The massive undertaking that included more than 50 island residents, employees and volunteers, as well as professional firefighters from surrounding communities, paid off.
Flames that once reached 100 feet into the air were contained more than three hours later. Heat had warped porch furniture at a neighboring home, but the fire’s spread was halted, and no one was hurt.
It’s not known what started the blaze in the house being built on Pelican Flight Drive, which parallels the ocean shoreline, but no one was inside the structure. Island officials said the house had a roof and walls but was not yet equipped with the sprinkler system required in all homes.
At first the blaze was thought to be a wildfire. It was spotted around 9:15 p.m. by a resident riding the private ferry to the island. It had already been burning a half-hour and was seen from miles around.
A crew searching the ocean for a missing Mount Pleasant man whose skiff was found capsized earlier in the day also reported the blaze.
Fire Chief Randy Snipes, one of the island’s two full-time firefighters, arrived in a fire engine and saw one home already reduced to rubble. Another, whose owners are part-time residents and were not home, was three-quarters engulfed.
With an ocean breeze blowing the flames toward a neighboring house, the effort quickly shifted to stopping the inferno.
“We had flying embers and fires that were jumping the access road to the beach,” Snipes said. “I think everything worked great after that.”
The trained residents were notified by phone and told to mobilize. Jim Anderson responded, stepping onto his deck to see a glowing sky.
On his golf cart, Anderson scrambled to the house of Bubber and Jan McLhany, which was threatened by the flames. He strung a garden hose through the house and punched it through a window screen. He climbed to the roof and doused falling embers.
“This could have been a lot worse,” he said. “Everybody did something last night. And now, everybody feels the hurt.”
The island’s firefighters were assisted by crews from Isle of Palms, Mount Pleasant, Awendaw, Sullivan’s Island and the Charleston County Volunteer Rescue Squad.
Isle of Palms Fire Chief Ann Graham and a small crew were the first outside helpers to arrive by boat, about 20 minutes after the first call.
At the ferry landing, the dock was buzzing Tuesday night.
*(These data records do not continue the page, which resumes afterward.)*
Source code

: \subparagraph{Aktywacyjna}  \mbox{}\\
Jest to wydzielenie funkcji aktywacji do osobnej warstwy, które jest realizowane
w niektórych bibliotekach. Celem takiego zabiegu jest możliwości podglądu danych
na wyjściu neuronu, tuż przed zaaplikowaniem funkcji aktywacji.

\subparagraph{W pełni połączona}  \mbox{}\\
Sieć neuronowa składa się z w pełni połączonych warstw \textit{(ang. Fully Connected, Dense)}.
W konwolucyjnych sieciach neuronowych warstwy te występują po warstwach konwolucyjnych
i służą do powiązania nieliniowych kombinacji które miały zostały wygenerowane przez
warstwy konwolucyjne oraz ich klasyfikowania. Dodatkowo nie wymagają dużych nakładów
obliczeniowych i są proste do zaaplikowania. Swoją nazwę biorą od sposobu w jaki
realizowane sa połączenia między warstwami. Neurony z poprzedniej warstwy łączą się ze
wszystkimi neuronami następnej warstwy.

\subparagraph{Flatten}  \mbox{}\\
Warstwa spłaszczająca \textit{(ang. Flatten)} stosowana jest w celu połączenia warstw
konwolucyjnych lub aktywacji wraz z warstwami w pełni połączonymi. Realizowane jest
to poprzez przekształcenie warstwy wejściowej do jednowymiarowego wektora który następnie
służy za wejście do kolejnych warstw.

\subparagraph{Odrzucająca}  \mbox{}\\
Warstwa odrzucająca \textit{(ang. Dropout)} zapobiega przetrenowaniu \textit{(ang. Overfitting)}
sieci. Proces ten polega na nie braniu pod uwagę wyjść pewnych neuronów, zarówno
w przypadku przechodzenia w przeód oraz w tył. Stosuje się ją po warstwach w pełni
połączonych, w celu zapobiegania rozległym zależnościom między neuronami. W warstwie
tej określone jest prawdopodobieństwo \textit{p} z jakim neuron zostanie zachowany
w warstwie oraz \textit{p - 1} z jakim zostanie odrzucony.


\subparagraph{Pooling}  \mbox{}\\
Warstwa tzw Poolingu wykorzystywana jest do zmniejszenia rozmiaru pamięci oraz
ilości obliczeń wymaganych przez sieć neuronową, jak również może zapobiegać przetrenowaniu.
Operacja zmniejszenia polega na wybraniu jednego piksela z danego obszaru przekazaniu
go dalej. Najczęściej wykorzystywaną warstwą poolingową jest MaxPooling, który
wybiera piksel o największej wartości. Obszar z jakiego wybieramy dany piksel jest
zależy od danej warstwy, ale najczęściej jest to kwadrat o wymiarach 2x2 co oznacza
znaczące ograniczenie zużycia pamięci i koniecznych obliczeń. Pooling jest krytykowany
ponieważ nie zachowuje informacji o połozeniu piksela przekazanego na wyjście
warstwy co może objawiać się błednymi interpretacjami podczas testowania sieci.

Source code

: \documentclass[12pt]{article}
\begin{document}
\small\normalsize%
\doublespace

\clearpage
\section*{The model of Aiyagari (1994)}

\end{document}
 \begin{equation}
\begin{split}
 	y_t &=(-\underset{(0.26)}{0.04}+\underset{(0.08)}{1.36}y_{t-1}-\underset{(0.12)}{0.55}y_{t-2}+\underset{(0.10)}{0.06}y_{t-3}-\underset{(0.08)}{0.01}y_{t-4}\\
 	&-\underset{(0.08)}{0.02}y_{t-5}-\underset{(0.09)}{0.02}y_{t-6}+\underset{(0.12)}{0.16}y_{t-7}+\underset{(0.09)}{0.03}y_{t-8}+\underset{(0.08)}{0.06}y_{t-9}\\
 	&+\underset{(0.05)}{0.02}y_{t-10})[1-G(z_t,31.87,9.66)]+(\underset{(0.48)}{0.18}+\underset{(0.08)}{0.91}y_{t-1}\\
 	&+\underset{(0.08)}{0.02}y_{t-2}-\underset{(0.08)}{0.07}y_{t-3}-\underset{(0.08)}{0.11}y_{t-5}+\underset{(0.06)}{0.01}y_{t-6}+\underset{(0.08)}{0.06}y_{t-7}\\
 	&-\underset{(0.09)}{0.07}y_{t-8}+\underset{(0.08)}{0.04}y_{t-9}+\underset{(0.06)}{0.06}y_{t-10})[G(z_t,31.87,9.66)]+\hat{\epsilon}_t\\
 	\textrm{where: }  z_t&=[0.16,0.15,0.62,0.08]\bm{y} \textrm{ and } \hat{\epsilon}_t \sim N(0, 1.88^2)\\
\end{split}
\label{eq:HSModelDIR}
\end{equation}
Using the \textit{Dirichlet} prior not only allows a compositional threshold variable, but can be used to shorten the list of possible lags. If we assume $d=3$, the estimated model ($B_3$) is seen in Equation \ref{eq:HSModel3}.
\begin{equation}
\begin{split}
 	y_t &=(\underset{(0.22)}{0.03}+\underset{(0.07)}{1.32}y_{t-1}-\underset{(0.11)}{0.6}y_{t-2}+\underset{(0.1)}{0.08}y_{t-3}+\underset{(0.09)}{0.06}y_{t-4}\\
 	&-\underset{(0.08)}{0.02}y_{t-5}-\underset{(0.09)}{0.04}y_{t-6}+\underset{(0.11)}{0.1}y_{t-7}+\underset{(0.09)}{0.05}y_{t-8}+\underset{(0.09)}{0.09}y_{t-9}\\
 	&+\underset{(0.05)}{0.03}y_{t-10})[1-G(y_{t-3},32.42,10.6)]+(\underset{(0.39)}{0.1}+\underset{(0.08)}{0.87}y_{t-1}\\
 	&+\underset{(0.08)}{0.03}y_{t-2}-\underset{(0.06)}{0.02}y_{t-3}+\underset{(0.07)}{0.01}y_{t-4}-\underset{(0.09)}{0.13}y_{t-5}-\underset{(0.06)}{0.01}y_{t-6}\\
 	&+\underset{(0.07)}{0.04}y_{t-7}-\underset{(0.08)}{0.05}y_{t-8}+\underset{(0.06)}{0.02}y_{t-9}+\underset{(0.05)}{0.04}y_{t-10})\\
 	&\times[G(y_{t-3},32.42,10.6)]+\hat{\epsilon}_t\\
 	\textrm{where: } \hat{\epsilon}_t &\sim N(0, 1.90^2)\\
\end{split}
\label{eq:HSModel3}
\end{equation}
Besides firefighters, part-time residents who sleep in surrounding communities on weekday nights and the island’s 25 employees arrived to help too.
“Everybody here really cares,” said Janet Kennedy, who maintains homes on the island and in Mount Pleasant. “It’s isolated, but you know you’re never alone when you’re here.”
Wednesday, two sets of 14-foot wooden stilts were all that stood of the destroyed homes.
The smoldering piles were an anomaly for a community that limits polluting influences. The fire site is near part of the island’s 60 miles of undisturbed shoreline.
Nearby, an alligator sunned itself on a deck placed in the middle of a freshwater pond specifically for the reptiles.
Excluding mosquitoes, “our goal is to live with creatures, not fight against them,” resident Judy Fairchild said.
The island maintains its own water system that draws from the same aquifer used in the Charleston area. It undergoes a filtration process that was bypassed Tuesday night for the sake of dispensing a greater amount of water onto the fire.
And it never failed. “We basically have a little self-sufficient city here,” said Artus Moser, president of the property owners’ association. “And it was our own little emergency service that worked just the way we rehearsed it.”